▸ **Input material**
===

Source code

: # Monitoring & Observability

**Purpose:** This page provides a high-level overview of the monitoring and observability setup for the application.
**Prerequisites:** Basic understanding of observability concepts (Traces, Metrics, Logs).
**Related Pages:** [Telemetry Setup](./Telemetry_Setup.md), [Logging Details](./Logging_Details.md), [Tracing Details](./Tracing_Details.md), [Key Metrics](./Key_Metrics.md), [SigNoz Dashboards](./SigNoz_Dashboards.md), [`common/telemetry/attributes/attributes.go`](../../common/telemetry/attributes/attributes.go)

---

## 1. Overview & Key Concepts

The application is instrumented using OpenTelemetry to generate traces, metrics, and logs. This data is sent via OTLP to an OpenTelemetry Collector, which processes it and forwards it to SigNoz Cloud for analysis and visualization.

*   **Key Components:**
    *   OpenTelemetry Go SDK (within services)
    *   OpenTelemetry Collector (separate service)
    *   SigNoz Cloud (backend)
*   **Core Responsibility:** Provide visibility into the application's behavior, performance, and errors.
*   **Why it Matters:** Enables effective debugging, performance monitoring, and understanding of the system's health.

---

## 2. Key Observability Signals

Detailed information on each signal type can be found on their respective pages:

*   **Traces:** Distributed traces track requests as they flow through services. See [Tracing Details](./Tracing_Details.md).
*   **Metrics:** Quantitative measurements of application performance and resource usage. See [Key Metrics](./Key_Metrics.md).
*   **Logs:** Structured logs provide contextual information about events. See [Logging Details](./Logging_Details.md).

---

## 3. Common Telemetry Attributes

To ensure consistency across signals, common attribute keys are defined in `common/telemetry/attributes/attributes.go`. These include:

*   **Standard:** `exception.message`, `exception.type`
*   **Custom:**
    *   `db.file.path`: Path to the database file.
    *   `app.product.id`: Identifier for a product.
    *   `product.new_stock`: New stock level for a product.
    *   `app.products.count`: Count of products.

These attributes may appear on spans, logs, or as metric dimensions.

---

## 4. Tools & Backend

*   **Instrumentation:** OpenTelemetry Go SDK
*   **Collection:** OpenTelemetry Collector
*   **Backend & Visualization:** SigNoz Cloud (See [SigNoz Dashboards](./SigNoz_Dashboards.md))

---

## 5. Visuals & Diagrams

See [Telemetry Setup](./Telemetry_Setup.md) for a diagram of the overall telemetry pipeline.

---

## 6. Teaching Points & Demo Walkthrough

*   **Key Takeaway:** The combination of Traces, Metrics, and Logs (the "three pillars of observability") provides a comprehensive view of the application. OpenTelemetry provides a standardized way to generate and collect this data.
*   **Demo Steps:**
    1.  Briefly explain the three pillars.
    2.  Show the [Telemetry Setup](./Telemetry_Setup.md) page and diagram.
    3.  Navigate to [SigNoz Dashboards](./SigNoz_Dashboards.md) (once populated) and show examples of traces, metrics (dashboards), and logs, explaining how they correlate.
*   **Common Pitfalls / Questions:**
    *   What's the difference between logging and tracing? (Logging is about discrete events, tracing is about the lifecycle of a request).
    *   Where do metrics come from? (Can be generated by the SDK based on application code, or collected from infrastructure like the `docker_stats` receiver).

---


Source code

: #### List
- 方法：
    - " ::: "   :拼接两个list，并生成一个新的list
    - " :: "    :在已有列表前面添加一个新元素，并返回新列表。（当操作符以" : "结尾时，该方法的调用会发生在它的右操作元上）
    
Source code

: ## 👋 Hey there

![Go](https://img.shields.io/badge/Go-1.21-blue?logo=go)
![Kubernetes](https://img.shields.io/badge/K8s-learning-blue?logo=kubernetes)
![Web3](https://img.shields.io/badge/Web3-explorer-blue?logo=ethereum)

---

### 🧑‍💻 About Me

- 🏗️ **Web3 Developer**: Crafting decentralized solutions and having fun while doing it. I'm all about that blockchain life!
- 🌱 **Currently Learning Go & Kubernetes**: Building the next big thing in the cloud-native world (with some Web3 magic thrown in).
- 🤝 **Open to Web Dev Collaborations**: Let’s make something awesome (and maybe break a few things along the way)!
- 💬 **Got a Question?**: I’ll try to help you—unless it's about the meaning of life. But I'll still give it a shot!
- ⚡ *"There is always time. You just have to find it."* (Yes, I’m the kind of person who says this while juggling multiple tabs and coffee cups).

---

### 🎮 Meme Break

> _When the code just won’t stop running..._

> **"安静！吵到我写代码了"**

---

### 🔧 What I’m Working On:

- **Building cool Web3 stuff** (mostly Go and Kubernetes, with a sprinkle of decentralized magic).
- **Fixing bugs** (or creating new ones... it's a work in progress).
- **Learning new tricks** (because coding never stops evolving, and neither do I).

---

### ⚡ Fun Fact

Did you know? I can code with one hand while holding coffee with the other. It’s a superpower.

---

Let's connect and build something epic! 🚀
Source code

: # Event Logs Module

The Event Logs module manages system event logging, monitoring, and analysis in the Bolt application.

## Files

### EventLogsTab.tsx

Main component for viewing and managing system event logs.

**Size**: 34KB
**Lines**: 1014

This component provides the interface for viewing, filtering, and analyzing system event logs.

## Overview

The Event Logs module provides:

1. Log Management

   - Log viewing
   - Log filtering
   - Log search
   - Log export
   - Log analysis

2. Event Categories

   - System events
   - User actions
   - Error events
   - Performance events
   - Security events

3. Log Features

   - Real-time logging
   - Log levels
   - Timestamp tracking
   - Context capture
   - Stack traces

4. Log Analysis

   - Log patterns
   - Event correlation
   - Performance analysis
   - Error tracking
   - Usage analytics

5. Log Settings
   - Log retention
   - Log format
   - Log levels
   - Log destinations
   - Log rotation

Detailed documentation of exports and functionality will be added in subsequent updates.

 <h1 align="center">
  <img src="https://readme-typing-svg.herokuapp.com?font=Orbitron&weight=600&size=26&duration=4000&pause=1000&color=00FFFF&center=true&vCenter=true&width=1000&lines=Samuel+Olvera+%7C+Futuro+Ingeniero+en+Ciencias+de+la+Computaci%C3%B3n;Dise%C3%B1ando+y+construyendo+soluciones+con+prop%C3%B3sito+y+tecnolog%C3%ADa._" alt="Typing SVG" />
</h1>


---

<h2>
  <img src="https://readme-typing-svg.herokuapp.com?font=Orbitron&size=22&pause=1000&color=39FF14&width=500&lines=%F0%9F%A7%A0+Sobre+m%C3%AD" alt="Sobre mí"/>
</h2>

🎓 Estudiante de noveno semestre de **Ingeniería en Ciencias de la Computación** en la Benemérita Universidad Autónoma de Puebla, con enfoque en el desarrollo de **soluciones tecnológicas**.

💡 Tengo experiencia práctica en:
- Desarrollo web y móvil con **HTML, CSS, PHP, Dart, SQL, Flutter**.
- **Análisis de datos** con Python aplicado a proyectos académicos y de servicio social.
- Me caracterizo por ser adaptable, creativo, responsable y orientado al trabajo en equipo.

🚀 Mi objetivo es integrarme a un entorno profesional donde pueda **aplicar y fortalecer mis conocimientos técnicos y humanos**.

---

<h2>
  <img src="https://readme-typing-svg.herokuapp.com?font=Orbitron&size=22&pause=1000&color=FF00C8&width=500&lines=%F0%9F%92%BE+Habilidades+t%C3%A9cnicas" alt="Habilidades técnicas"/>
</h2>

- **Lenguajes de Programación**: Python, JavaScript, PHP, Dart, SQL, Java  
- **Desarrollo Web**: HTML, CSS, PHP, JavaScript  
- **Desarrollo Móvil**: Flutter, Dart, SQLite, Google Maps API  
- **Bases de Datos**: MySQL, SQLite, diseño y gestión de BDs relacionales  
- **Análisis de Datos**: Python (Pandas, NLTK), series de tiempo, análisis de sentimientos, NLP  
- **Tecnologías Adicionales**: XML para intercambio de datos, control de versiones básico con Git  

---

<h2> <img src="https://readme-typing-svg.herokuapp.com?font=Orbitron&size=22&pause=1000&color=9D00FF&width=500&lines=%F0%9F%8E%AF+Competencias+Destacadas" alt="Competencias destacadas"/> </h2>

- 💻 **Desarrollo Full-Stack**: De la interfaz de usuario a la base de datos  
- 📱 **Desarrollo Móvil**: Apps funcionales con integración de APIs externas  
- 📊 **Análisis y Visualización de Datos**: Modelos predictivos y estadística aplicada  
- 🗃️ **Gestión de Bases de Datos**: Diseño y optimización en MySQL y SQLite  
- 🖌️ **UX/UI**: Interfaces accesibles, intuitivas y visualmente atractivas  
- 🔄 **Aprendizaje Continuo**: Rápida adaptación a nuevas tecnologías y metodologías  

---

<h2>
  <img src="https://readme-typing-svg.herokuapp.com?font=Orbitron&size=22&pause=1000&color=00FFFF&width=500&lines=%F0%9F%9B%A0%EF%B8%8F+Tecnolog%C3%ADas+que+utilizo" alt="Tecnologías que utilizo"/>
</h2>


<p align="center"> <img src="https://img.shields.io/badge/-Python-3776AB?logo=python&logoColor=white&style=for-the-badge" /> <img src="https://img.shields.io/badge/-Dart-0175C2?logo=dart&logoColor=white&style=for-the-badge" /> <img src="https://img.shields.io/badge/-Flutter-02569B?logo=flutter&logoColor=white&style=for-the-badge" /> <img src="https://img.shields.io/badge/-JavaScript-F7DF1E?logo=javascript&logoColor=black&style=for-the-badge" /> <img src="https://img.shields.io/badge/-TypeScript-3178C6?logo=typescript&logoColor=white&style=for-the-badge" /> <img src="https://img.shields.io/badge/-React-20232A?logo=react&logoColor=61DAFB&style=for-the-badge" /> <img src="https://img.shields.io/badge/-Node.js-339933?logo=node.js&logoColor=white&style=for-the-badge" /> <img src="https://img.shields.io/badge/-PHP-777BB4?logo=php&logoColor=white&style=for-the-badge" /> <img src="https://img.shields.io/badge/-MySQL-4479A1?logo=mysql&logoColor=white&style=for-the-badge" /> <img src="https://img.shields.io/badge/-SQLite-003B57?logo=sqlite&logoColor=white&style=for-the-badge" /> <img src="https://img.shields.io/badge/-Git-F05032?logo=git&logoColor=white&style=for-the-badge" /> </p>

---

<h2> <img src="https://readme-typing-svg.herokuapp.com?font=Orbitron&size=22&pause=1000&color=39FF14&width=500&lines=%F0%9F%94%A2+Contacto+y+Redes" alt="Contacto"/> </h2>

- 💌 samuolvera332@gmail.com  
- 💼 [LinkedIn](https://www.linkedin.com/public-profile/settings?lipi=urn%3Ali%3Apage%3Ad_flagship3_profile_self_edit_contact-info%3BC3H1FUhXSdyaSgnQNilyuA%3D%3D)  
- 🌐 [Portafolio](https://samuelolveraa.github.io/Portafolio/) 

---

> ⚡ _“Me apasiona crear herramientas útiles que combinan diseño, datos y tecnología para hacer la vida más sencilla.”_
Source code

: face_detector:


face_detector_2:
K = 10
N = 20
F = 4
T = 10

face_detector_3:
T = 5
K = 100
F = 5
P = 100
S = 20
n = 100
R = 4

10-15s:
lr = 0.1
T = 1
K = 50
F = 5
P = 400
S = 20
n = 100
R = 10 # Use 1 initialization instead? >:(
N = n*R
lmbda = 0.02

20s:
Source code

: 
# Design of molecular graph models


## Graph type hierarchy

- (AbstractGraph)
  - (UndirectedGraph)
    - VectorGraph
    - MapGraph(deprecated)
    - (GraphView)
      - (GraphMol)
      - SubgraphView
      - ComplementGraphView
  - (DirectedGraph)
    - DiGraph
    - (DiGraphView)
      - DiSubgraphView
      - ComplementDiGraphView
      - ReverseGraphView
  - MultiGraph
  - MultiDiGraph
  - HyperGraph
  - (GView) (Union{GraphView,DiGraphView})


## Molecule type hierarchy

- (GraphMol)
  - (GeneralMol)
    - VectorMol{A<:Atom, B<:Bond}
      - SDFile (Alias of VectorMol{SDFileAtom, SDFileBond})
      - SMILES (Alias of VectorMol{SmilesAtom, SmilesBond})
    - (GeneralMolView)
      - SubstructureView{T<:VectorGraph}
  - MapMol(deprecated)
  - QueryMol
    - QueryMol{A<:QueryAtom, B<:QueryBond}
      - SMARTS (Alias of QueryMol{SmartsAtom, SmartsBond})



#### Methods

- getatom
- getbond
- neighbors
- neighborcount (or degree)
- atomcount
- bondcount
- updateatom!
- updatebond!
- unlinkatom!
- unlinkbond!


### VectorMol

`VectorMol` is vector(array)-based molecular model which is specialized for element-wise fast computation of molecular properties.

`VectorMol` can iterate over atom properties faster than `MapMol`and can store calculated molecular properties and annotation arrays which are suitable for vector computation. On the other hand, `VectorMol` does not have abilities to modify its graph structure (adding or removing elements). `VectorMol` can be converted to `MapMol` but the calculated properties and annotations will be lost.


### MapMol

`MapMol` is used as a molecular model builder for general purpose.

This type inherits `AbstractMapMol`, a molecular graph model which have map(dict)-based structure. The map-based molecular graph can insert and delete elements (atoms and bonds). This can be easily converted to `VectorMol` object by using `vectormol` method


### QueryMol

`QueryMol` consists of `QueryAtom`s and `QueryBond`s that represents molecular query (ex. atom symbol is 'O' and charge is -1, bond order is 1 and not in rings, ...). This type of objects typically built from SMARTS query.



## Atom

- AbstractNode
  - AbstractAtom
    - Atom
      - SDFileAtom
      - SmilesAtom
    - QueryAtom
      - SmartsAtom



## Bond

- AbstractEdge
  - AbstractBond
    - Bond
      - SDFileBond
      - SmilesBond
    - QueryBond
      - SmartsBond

===

▸ **Task instructions**
Go over the listing above and return each line with "herokuapp".

▸ **Answer to the exercise**
  <img src="https://readme-typing-svg.herokuapp.com?font=Orbitron&weight=600&size=26&duration=4000&pause=1000&color=00FFFF&center=true&vCenter=true&width=1000&lines=Samuel+Olvera+%7C+Futuro+Ingeniero+en+Ciencias+de+la+Computaci%C3%B3n;Dise%C3%B1ando+y+construyendo+soluciones+con+prop%C3%B3sito+y+tecnolog%C3%ADa._" alt="Typing SVG" />
  <img src="https://readme-typing-svg.herokuapp.com?font=Orbitron&size=22&pause=1000&color=39FF14&width=500&lines=%F0%9F%A7%A0+Sobre+m%C3%AD" alt="Sobre mí"/>
  <img src="https://readme-typing-svg.herokuapp.com?font=Orbitron&size=22&pause=1000&color=FF00C8&width=500&lines=%F0%9F%92%BE+Habilidades+t%C3%A9cnicas" alt="Habilidades técnicas"/>
<h2> <img src="https://readme-typing-svg.herokuapp.com?font=Orbitron&size=22&pause=1000&color=9D00FF&width=500&lines=%F0%9F%8E%AF+Competencias+Destacadas" alt="Competencias destacadas"/> </h2>
  <img src="https://readme-typing-svg.herokuapp.com?font=Orbitron&size=22&pause=1000&color=00FFFF&width=500&lines=%F0%9F%9B%A0%EF%B8%8F+Tecnolog%C3%ADas+que+utilizo" alt="Tecnologías que utilizo"/>
<h2> <img src="https://readme-typing-svg.herokuapp.com?font=Orbitron&size=22&pause=1000&color=39FF14&width=500&lines=%F0%9F%94%A2+Contacto+y+Redes" alt="Contacto"/> </h2>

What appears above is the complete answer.